Handel Parnasso in Festa
In his exemplary booklet-note David Vickers echoes Christopher Hogwood and Jonathan Keates, whose excellent books on Handel have recently been updated, in commenting on the undeserved neglect of this occasional piece. Parnasso in Festa was composed to mark the wedding in 1734 of Handel’s favourite pupil, Princess Anne, to Prince William of Orange. A preview in the Daily Journal announced that the music was a mixture of “single Songs, Duetto’s, &c. intermix’d with Chorus’s, some what in the Style of Oratorio’s”. This was spot-on, as most of the numbers were recycled from Athalia, performed in Oxford the previous year but not yet heard in London.
The setting is Mount Parnassus, where gods, Muses and assorted hangers-on are gathered to celebrate the marriage of Peleus and Thetis, the future parents of Achilles. Much of the music is perfectly well suited to its new context. The Muse Clio’s “Verginelle dotte”, for instance, is a perfect analogue to Josabeth’s deathless “Blooming virgins” in Athalia. And even when the sentiments are different – Clio’s aria commending the happy pair to the care of the Graces is far removed from Athalia’s “My vengeance awakes me” – the result is not incongruous.
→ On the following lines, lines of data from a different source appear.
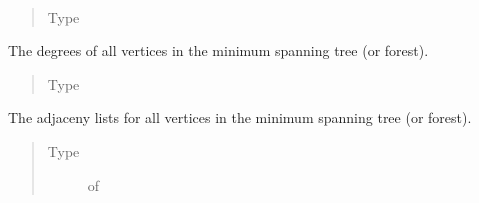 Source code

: \documentclass[letterpaper,10pt,english]{sphinxmanual}
\begin{document}
\begin{fulllineitems}
\begin{fulllineitems}
\end{fulllineitems}


\begin{fulllineitems}
\label{\detokenize{documentation:tmap.GraphProperties.n_isolated_vertices}}~\begin{quote}\begin{description}
\item[{Type}] \leavevmode
{}

\end{description}\end{quote}

\end{fulllineitems}


\begin{fulllineitems}
\label{\detokenize{documentation:tmap.GraphProperties.degrees}}
The degrees of all vertices in the minimum spanning tree (or forest).
\begin{quote}\begin{description}
\item[{Type}] \leavevmode
{}

\end{description}\end{quote}

\end{fulllineitems}


\begin{fulllineitems}
\label{\detokenize{documentation:tmap.GraphProperties.adjacency_list}}
The adjaceny lists for all vertices in the minimum spanning tree (or forest).
\begin{quote}\begin{description}
\item[{Type}] \leavevmode
{} of 


\end{description}
\end{quote}
\end{fulllineitems}
\end{fulllineitems}
\end{document}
The cast is led by the superb Apollo of Diana Moore, a name new to me, who combines the range of a mezzo with the tone quality of a contralto. Her semiquaver runs in “Torni pure”, one of the few original numbers, are thrilling. With admirable support from Carolyn Sampson and the rest of the cast, and crisp choral and orchestral contributions under Matthew Halls, this recording should ensure that Parnasso in Festa will at last come into its own.